** Work item **
In the entries below, find the line with "- Utiliser les" and the line with "Points techniques clés"; give again those lines and every line between them, exactly.

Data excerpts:

BEGIN

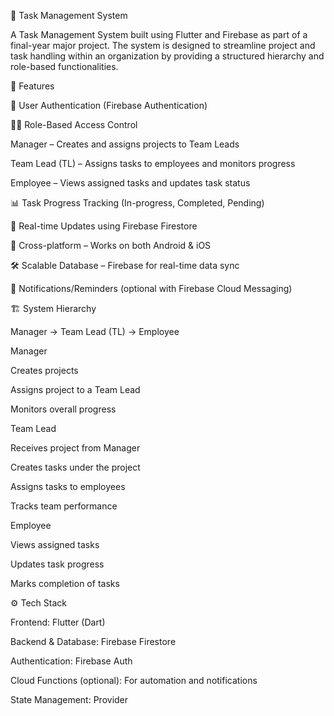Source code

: 📌 Task Management System

A Task Management System built using Flutter and Firebase as part of a final-year major project. The system is designed to streamline project and task handling within an organization by providing a structured hierarchy and role-based functionalities.

🚀 Features

🔑 User Authentication (Firebase Authentication)

👨‍💼 Role-Based Access Control

Manager – Creates and assigns projects to Team Leads

Team Lead (TL) – Assigns tasks to employees and monitors progress

Employee – Views assigned tasks and updates task status

📊 Task Progress Tracking (In-progress, Completed, Pending)

🔄 Real-time Updates using Firebase Firestore

📱 Cross-platform – Works on both Android & iOS

🛠️ Scalable Database – Firebase for real-time data sync

🔔 Notifications/Reminders (optional with Firebase Cloud Messaging)

🏗️ System Hierarchy

Manager → Team Lead (TL) → Employee

Manager

Creates projects

Assigns project to a Team Lead

Monitors overall progress

Team Lead

Receives project from Manager

Creates tasks under the project

Assigns tasks to employees

Tracks team performance

Employee

Views assigned tasks

Updates task progress

Marks completion of tasks

⚙️ Tech Stack

Frontend: Flutter (Dart)

Backend & Database: Firebase Firestore

Authentication: Firebase Auth

Cloud Functions (optional): For automation and notifications

State Management: Provider
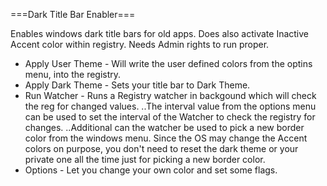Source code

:  ===Dark Title Bar Enabler===
 
  Enables windows dark title bars for old apps.
  Does also activate Inactive Accent color within registry.
  Needs Admin rights to run proper.
  
  * Apply User Theme - Will write the user defined colors from the optins menu, into the registry.
  * Apply Dark Theme - Sets your title bar to Dark Theme.
  * Run Watcher      - Runs a Registry watcher in backgound which will check the reg for changed values.
                     ..The interval value from the options menu can be used to set the interval of the Watcher to check the registry for changes.
                     ..Additional can the watcher be used to pick a new border color from the windows menu. Since the OS
                     may change the Accent colors on purpose, you don't need to reset the dark theme or your private one all the time
                     just for picking a new border color.
  * Options          - Let you change your own color and set some flags.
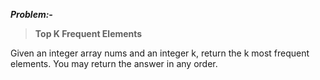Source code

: ***Problem:-***

> **Top K Frequent Elements**

Given an integer array nums and an integer k, return the k most frequent elements. You may return the answer in any order.
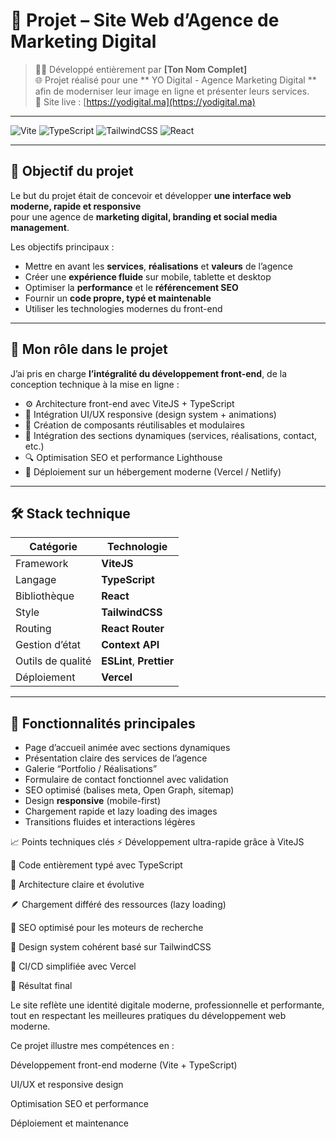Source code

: # 💼 Projet – Site Web d’Agence de Marketing Digital

> 🧑‍💻 Développé entièrement par **[Ton Nom Complet]**  
> 🌐 Projet réalisé pour une ** YO Digital - Agence Marketing Digital ** afin de moderniser leur image en ligne et présenter leurs services.  
> 🔗 Site live : [https://yodigital.ma](https://yodigital.ma)

---

![Vite](https://img.shields.io/badge/ViteJS-%23006CFF.svg?style=for-the-badge&logo=vite&logoColor=white)
![TypeScript](https://img.shields.io/badge/TypeScript-%23007ACC.svg?style=for-the-badge&logo=typescript&logoColor=white)
![TailwindCSS](https://img.shields.io/badge/TailwindCSS-%2306B6D4.svg?style=for-the-badge&logo=tailwindcss&logoColor=white)
![React](https://img.shields.io/badge/React-%2361DAFB.svg?style=for-the-badge&logo=react&logoColor=black)

---

## 🚀 Objectif du projet

Le but du projet était de concevoir et développer **une interface web moderne, rapide et responsive**  
pour une agence de **marketing digital, branding et social media management**.

Les objectifs principaux :

- Mettre en avant les **services**, **réalisations** et **valeurs** de l’agence  
- Créer une **expérience fluide** sur mobile, tablette et desktop  
- Optimiser la **performance** et le **référencement SEO**  
- Fournir un **code propre, typé et maintenable**  
- Utiliser les technologies modernes du front-end  

---

## 🧠 Mon rôle dans le projet

J’ai pris en charge **l’intégralité du développement front-end**, de la conception technique à la mise en ligne :

- ⚙️ Architecture front-end avec ViteJS + TypeScript  
- 🎨 Intégration UI/UX responsive (design system + animations)  
- 🧩 Création de composants réutilisables et modulaires  
- 💬 Intégration des sections dynamiques (services, réalisations, contact, etc.)  
- 🔍 Optimisation SEO et performance Lighthouse  
- 🚀 Déploiement sur un hébergement moderne (Vercel / Netlify)

---

## 🛠️ Stack technique

| Catégorie | Technologie |
|-----------|-------------|
| Framework | **ViteJS** |
| Langage | **TypeScript** |
| Bibliothèque | **React** |
| Style | **TailwindCSS** |
| Routing | **React Router** |
| Gestion d’état | **Context API** |
| Outils de qualité | **ESLint**, **Prettier** |
| Déploiement | **Vercel** |

---

## 🌟 Fonctionnalités principales

- Page d’accueil animée avec sections dynamiques  
- Présentation claire des services de l’agence  
- Galerie “Portfolio / Réalisations”  
- Formulaire de contact fonctionnel avec validation  
- SEO optimisé (balises meta, Open Graph, sitemap)  
- Design **responsive** (mobile-first)  
- Chargement rapide et lazy loading des images  
- Transitions fluides et interactions légères  


📈 Points techniques clés
⚡ Développement ultra-rapide grâce à ViteJS

💪 Code entièrement typé avec TypeScript

🧱 Architecture claire et évolutive

🪶 Chargement différé des ressources (lazy loading)

🎯 SEO optimisé pour les moteurs de recherche

🧩 Design system cohérent basé sur TailwindCSS

🔧 CI/CD simplifiée avec Vercel



🎯 Résultat final

Le site reflète une identité digitale moderne, professionnelle et performante,
tout en respectant les meilleures pratiques du développement web moderne.

Ce projet illustre mes compétences en :

Développement front-end moderne (Vite + TypeScript)

UI/UX et responsive design

Optimisation SEO et performance

Déploiement et maintenance
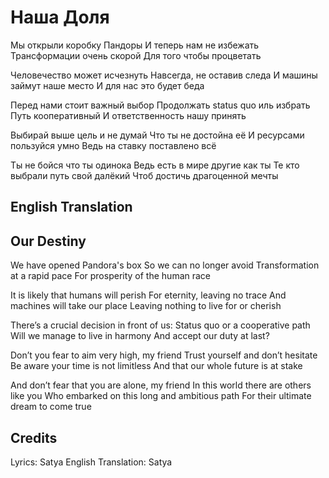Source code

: # Наша Доля

Мы открыли коробку Пандоры
И теперь нам не избежать
Трансформации очень скорой
Для того чтобы процветать

Человечество может исчезнуть
Навсегда, не оставив следа
И машины займут наше место
И для нас это будет беда

Перед нами стоит важный выбор
Продолжать status quo иль избрать
Путь кооперативный
И ответственность нашу принять

Выбирай выше цель и не думай
Что ты не достойна её
И ресурсами пользуйся умно
Ведь на ставку поставлено всё

Ты не бойся что ты одинока
Ведь есть в мире другие как ты
Те кто выбрали путь свой далёкий
Чтоб достичь драгоценной мечты

## English Translation

## Our Destiny

We have opened Pandora's box
So we can no longer avoid
Transformation at a rapid pace
For prosperity of the human race

It is likely that humans will perish
For eternity, leaving no trace
And machines will take our place
Leaving nothing to live for or cherish

There’s a crucial decision in front of us:
Status quo or a cooperative path
Will we manage to live in harmony
And accept our duty at last?

Don’t you fear to aim very high, my friend
Trust yourself and don’t hesitate
Be aware your time is not limitless
And that our whole future is at stake

And don’t fear that you are alone, my friend
In this world there are others like you
Who embarked on this long and ambitious path
For their ultimate dream to come true

## Credits

Lyrics: Satya
English Translation: Satya
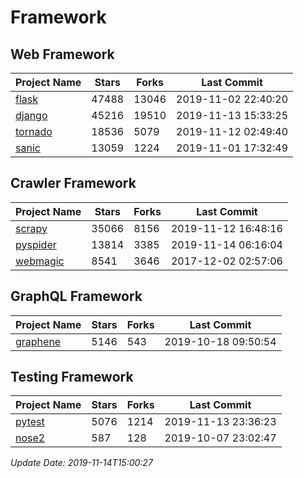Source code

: # Framework

## Web Framework

| Project Name | Stars | Forks | Last Commit |
| ------------ | ----- | ----- | ----------- |
| [flask](https://github.com/pallets/flask) | 47488 | 13046 | 2019-11-02 22:40:20 |
| [django](https://github.com/django/django) | 45216 | 19510 | 2019-11-13 15:33:25 |
| [tornado](https://github.com/tornadoweb/tornado) | 18536 | 5079 | 2019-11-12 02:49:40 |
| [sanic](https://github.com/huge-success/sanic) | 13059 | 1224 | 2019-11-01 17:32:49 |

## Crawler Framework

| Project Name | Stars | Forks | Last Commit |
| ------------ | ----- | ----- | ----------- |
| [scrapy](https://github.com/scrapy/scrapy) | 35066 | 8156 | 2019-11-12 16:48:16 |
| [pyspider](https://github.com/binux/pyspider) | 13814 | 3385 | 2019-11-14 06:16:04 |
| [webmagic](https://github.com/code4craft/webmagic) | 8541 | 3646 | 2017-12-02 02:57:06 |

## GraphQL Framework

| Project Name | Stars | Forks | Last Commit |
| ------------ | ----- | ----- | ----------- |
| [graphene](https://github.com/graphql-python/graphene) | 5146 | 543 | 2019-10-18 09:50:54 |

## Testing Framework

| Project Name | Stars | Forks | Last Commit |
| ------------ | ----- | ----- | ----------- |
| [pytest](https://github.com/pytest-dev/pytest) | 5076 | 1214 | 2019-11-13 23:36:23 |
| [nose2](https://github.com/nose-devs/nose2) | 587 | 128 | 2019-10-07 23:02:47 |

*Update Date: 2019-11-14T15:00:27*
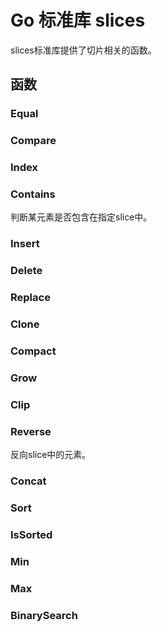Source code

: # Go 标准库 slices

slices标准库提供了切片相关的函数。



## 函数

### Equal



### Compare

### Index

### Contains

判断某元素是否包含在指定slice中。



### Insert

### Delete

### Replace

### Clone

### Compact

### Grow

### Clip

### Reverse

反向slice中的元素。



### Concat

### Sort

### IsSorted

### Min

### Max

### BinarySearch

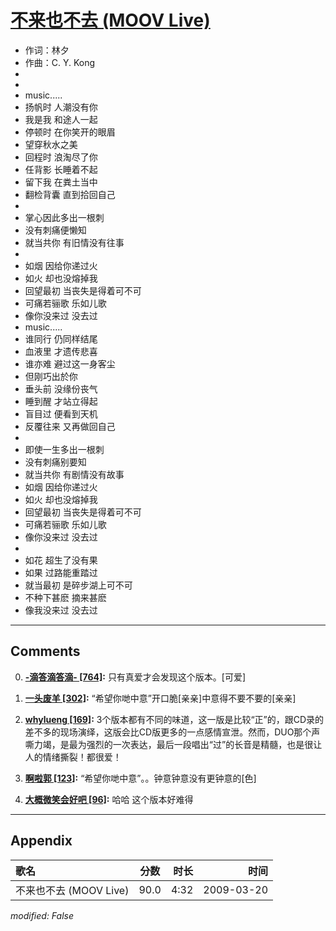 # [不来也不去 (MOOV Live)](https://music.163.com/song?id=33418343)

* 作词：林夕
* 作曲：C. Y. Kong
*
*
* music.....
* 扬帆时 人潮没有你
* 我是我 和途人一起
* 停顿时 在你笑开的眼眉
* 望穿秋水之美
* 回程时 浪淘尽了你
* 任背影 长睡着不起
* 留下我 在粪土当中
* 翻检背囊 直到拾回自己
* 
* 掌心因此多出一根刺
* 没有刺痛便懒知
* 就当共你 有旧情没有往事
* 
* 如烟 因给你递过火
* 如火 却也没熔掉我
* 回望最初 当丧失是得着可不可
* 可痛若骊歌 乐如儿歌
* 像你没来过 没去过
* music.....
* 谁同行 仍同样结尾
* 血液里 才遗传悲喜
* 谁亦难 避过这一身客尘
* 但刚巧出於你
* 垂头前 没缘份丧气
* 睡到醒 才站立得起
* 盲目过 便看到天机
* 反覆往来 又再做回自己
* 
* 即使一生多出一根刺
* 没有刺痛别要知
* 就当共你 有剧情没有故事
* 如烟 因给你递过火
* 如火 却也没熔掉我
* 回望最初 当丧失是得着可不可
* 可痛若骊歌 乐如儿歌
* 像你没来过 没去过
* 
* 如花 超生了没有果
* 如果 过路能重踏过
* 就当最初 是碎步湖上可不可
* 不种下甚麽 摘来甚麽
* 像我没来过 没去过


---

## Comments
0. **[-滴答滴答滴- \[764\]](https://music.163.com/#/user/home?id=3274445):** 只有真爱才会发现这个版本。[可爱]

1. **[一头废羊 \[302\]](https://music.163.com/#/user/home?id=9819094):** “希望你哋中意”开口脆[亲亲]中意得不要不要的[亲亲]

2. **[whylueng \[169\]](https://music.163.com/#/user/home?id=40426462):** 3个版本都有不同的味道，这一版是比较“正”的，跟CD录的差不多的现场演绎，这版会比CD版更多的一点感情宣泄。然而，DUO那个声嘶力竭，是最为强烈的一次表达，最后一段唱出“过”的长音是精髓，也是很让人的情绪撕裂！都很爱！

3. **[啊啦郭 \[123\]](https://music.163.com/#/user/home?id=66074274):** “希望你哋中意”。。钟意钟意没有更钟意的[色]

4. **[大概微笑会好吧 \[96\]](https://music.163.com/#/user/home?id=75350941):** 哈哈 这个版本好难得



---

## Appendix

|歌名|分数|时长|时间|
|:---|:---:|---:|---:|
|不来也不去 (MOOV Live)|90.0|4:32|2009-03-20

*modified: False*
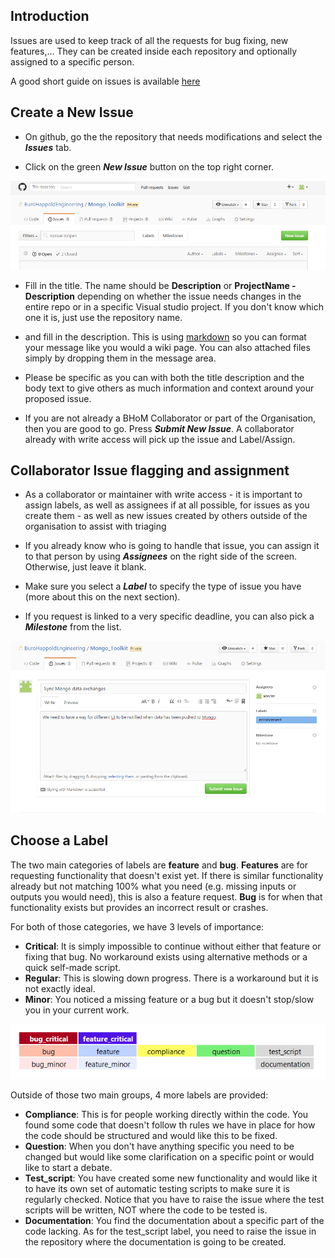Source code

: ## Introduction

Issues are used to keep track of all the requests for bug fixing, new features,... They can be created inside each repository and optionally assigned to a specific person. 

A good short guide on issues is available [here](https://guides.github.com/features/issues/)

## Create a New Issue

* On github, go the the repository that needs modifications and select the _**Issues**_ tab. 

* Click on the green _**New Issue**_ button on the top right corner.

![img](https://raw.githubusercontent.com/BHoM/documentation/main/docs/_images/Issues_Step1.PNG)

* Fill in the title. The name should be __Description__ or __ProjectName - Description__ depending on whether the issue needs changes in the entire repo or in a specific Visual studio project. If you don't know which one it is, just use the repository name. 

* and fill in the description. This is using [markdown](https://guides.github.com/features/mastering-markdown/) so you can format your message like you would a wiki page. You can also attached files simply by dropping them in the message area.

* Please be specific as you can with both the title description and the body text to give others as much information and context around your proposed issue.

* If you are not already a BHoM Collaborator or part of the Organisation, then you are good to go. Press _**Submit New Issue**_. A collaborator already with write access will pick up the issue and Label/Assign.

## Collaborator Issue flagging and assignment

* As a collaborator or maintainer with write access - it is important to assign labels, as well as assignees if at all possible, for issues as you create them - as well as new issues created by others outside of the organisation to assist with triaging 

* If you already know who is going to handle that issue, you can assign it to that person by using _**Assignees**_ on the right side of the screen. Otherwise, just leave it blank.

* Make sure you select a _**Label**_ to specify the type of issue you have (more about this on the next section).

* If you request is linked to a very specific deadline, you can also pick a _**Milestone**_ from the list.

![img](https://raw.githubusercontent.com/BHoM/documentation/main/docs/_images/Issues_CreateNew.png)


## Choose a Label

The two main categories of labels are **feature** and **bug**. **Features** are for requesting functionality that doesn't exist yet. If there is similar functionality already but not matching 100% what you need (e.g. missing inputs or outputs you would need), this is also a feature request. **Bug** is for when that functionality exists but provides an incorrect result or crashes.

For both of those categories, we have 3 levels of importance:

- **Critical**: It is simply impossible to continue without either that feature or fixing that bug. No workaround exists using alternative methods or a quick self-made script. 
- **Regular**: This is slowing down progress. There is a workaround but it is not exactly ideal. 
- **Minor**: You noticed a missing feature or a bug but it doesn't stop/slow you in your current work.

![img](https://raw.githubusercontent.com/BHoM/documentation/main/docs/_images/Issues_Labels.PNG) 

Outside of those two main groups, 4 more labels are provided:

- **Compliance**: This is for people working directly within the code. You found some code that doesn't follow th rules we have in place for how the code should be structured and would like this to be fixed.
- **Question**: When you don't have anything specific you need to be changed but would like some clarification on a specific point or would like to start a debate.
- **Test_script**: You have created some new functionality and would like it to have its own set of automatic testing scripts to make sure it is regularly checked. Notice that you have to raise the issue where the test scripts will be written, NOT where the code to be tested is.
- **Documentation**: You find the documentation about a specific part of the code lacking. As for the test_script label, you need to raise the issue in the repository where the documentation is going to be created.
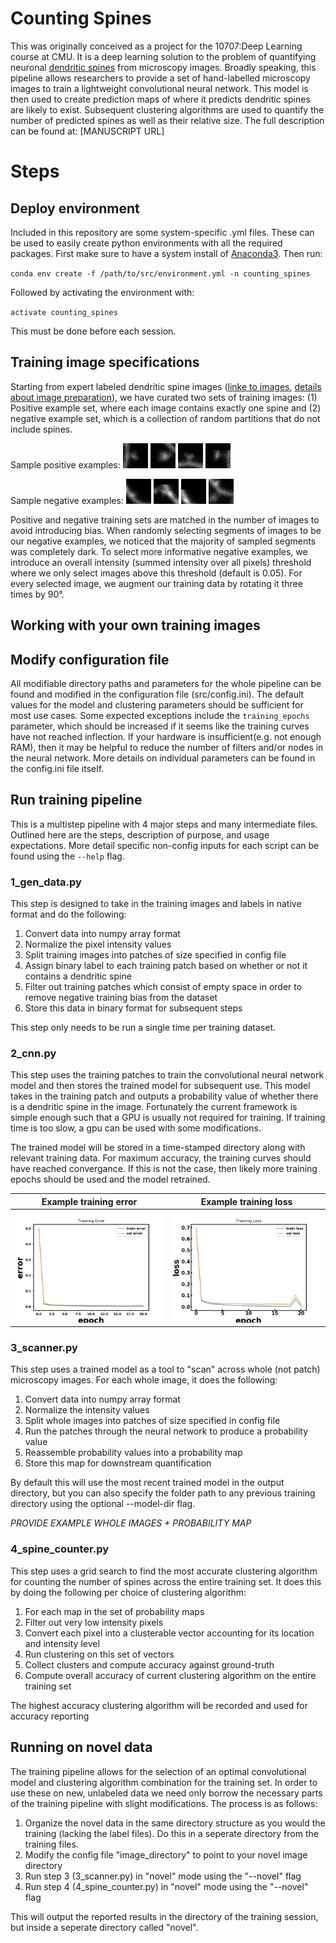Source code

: # Counting Spines
This was originally conceived as a project for the 10707:Deep Learning course at CMU. It is a deep learning solution to the problem of quantifying neuronal [dendritic spines](https://en.wikipedia.org/wiki/Dendritic_spine) from microscopy images. Broadly speaking, this pipeline allows researchers to provide a set of hand-labelled microscopy images to train a lightweight convolutional neural network. This model is then used to create prediction maps of where it predicts dendritic spines are likely to exist. Subsequent clustering algorithms are used to quantify the number of predicted spines as well as their relative size. The full description can be found at: [MANUSCRIPT URL]


# Steps

## Deploy environment

Included in this repository are some system-specific .yml files. These can be used to easily create python environments with all the required packages. First make sure to have a system install of [Anaconda3](https://www.anaconda.com/). Then run:

`conda env create -f /path/to/src/environment.yml -n counting_spines`

Followed by activating the environment with:

`activate counting_spines`

This must be done before each session.


## Training image specifications
Starting from expert labeled dendritic spine images ([linke to images](https://figshare.com/articles/Labeled_Dendritic_Spines_-_Training_Data/6149207), [details about image preparation](https://journals.plos.org/plosone/article?id=10.1371/journal.pone.0199589)), we have curated two sets of training images: (1) Positive example set, where each image contains exactly one spine and (2) negative example set, which is a collection of random partitions that do not include spines.

Sample positive examples:
![Sample positive training image 1](readme_images/pos_example_1.png)
![Sample positive training image 2](readme_images/pos_example_2.png)
![Sample positive training image 3](readme_images/pos_example_3.png)
![Sample positive training image 4](readme_images/pos_example_4.png)

Sample negative examples:
![Sample negative training image 1](readme_images/neg_example_1.png)
![Sample negative training image 2](readme_images/neg_example_2.png)
![Sample negative training image 3](readme_images/neg_example_3.png)
![Sample negative training image 4](readme_images/neg_example_4.png)

Positive and negative training sets are matched in the number of images to avoid introducing bias. When randomly selecting segments of images to be our negative examples, we noticed that the majority of sampled segments was completely dark. To select more informative negative examples, we introduce an overall intensity (summed intensity over all pixels) threshold where we only select images above this threshold (default is 0.05). For every selected image, we augment our training data by rotating it three times by 90&deg;. 

## Working with your own training images

## Modify configuration file
All modifiable directory paths and parameters for the whole pipeline can be found and modified in the configuration file (src/config.ini). The default values for the model and clustering parameters should be sufficient for most use cases. Some expected exceptions include the `training_epochs` parameter, which should be increased if it seems like the training curves have not reached inflection. If your hardware is insufficient(e.g. not enough RAM), then it may be helpful to reduce the number of filters and/or nodes in the neural network. More details on individual parameters can be found in the config.ini file itself.

## Run training pipeline
This is a multistep pipeline with 4 major steps and many intermediate files. Outlined here are the steps, description of purpose, and usage expectations. More detail specific non-config inputs for each script can be found using the `--help` flag. 

### 1_gen_data.py
This step is designed to take in the training images and labels in native format and do the following:

1. Convert data into numpy array format
1. Normalize the pixel intensity values 
1. Split training images into patches of size specified in config file
1. Assign binary label to each training patch based on whether or not it contains a dendritic spine
1. Filter out training patches which consist of empty space in order to remove negative training bias from the dataset
1. Store this data in binary format for subsequent steps

This step only needs to be run a single time per training dataset.

### 2_cnn.py
This step uses the training patches to train the convolutional neural network model and then stores the trained model for subsequent use. This model takes in the training patch and outputs a probability value of whether there is a dendritic spine in the image. Fortunately the current framework is simple enough such that a GPU is usually not required for training. If training time is too slow, a gpu can be used with some modifications.

The trained model will be stored in a time-stamped directory along with relevant training data. For maximum accuracy, the training curves should have reached convergance. If this is not the case, then likely more training epochs should be used and the model retrained.

Example training error             |  Example training loss
-------------------------|-------------------------
![](src/training_sessions/new_bndr/train_error.png)  |  ![](src/training_sessions/new_bndr/train_loss.png)

### 3_scanner.py
This step uses a trained model as a tool to "scan" across whole (not patch) microscopy images. For each whole image, it does the following:

1. Convert data into numpy array format
1. Normalize the intensity values
1. Split whole images into patches of size specified in config file
1. Run the patches through the neural network to produce a probability value
1. Reassemble probability values into a probability map
1. Store this map for downstream quantification

By default this will use the most recent trained model in the output directory, but you can also specify the folder path to any previous training directory using the optional --model-dir flag. 

*PROVIDE EXAMPLE WHOLE IMAGES + PROBABILITY MAP*

### 4_spine_counter.py
This step uses a grid search to find the most accurate clustering algorithm for counting the number of spines across the entire training set. It does this by doing the following per choice of clustering algorithm:

1. For each map in the set of probability maps
  1. Filter out very low intensity pixels
  1. Convert each pixel into a clusterable vector accounting for its location and intensity level
  1. Run clustering on this set of vectors
  1. Collect clusters and compute accuracy against ground-truth
1. Compute overall accuracy of current clustering algorithm on the entire training set

The highest accuracy clustering algorithm will be recorded and used for accuracy reporting


## Running on novel data
The training pipeline allows for the selection of an optimal convolutional model and clustering algorithm combination for the training set. In order to use these on new, unlabeled data we need only borrow the necessary parts of the training pipeline with slight modifications. The process is as follows:

1. Organize the novel data in the same directory structure as you would the training (lacking the label files). Do this in a seperate directory from the training files.
1. Modify the config file "image_directory" to point to your novel image directory
1. Run step 3 (3_scanner.py) in "novel" mode using the "--novel" flag
1. Run step 4 (4_spine_counter.py) in "novel" mode using the "--novel" flag

This will output the reported results in the directory of the training session, but inside a seperate directory called "novel". 
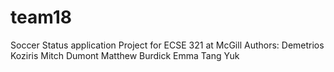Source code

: # team18

Soccer Status application 
Project for ECSE 321 at McGill
Authors:
Demetrios Koziris
Mitch Dumont
Matthew Burdick
Emma Tang Yuk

END

** Task answer **
- Utiliser les technologies modernes du front-end  

---

## 🧠 Mon rôle dans le projet

J’ai pris en charge **l’intégralité du développement front-end**, de la conception technique à la mise en ligne :

- ⚙️ Architecture front-end avec ViteJS + TypeScript  
- 🎨 Intégration UI/UX responsive (design system + animations)  
- 🧩 Création de composants réutilisables et modulaires  
- 💬 Intégration des sections dynamiques (services, réalisations, contact, etc.)  
- 🔍 Optimisation SEO et performance Lighthouse  
- 🚀 Déploiement sur un hébergement moderne (Vercel / Netlify)

---

## 🛠️ Stack technique

| Catégorie | Technologie |
|-----------|-------------|
| Framework | **ViteJS** |
| Langage | **TypeScript** |
| Bibliothèque | **React** |
| Style | **TailwindCSS** |
| Routing | **React Router** |
| Gestion d’état | **Context API** |
| Outils de qualité | **ESLint**, **Prettier** |
| Déploiement | **Vercel** |

---

## 🌟 Fonctionnalités principales

- Page d’accueil animée avec sections dynamiques  
- Présentation claire des services de l’agence  
- Galerie “Portfolio / Réalisations”  
- Formulaire de contact fonctionnel avec validation  
- SEO optimisé (balises meta, Open Graph, sitemap)  
- Design **responsive** (mobile-first)  
- Chargement rapide et lazy loading des images  
- Transitions fluides et interactions légères  


📈 Points techniques clés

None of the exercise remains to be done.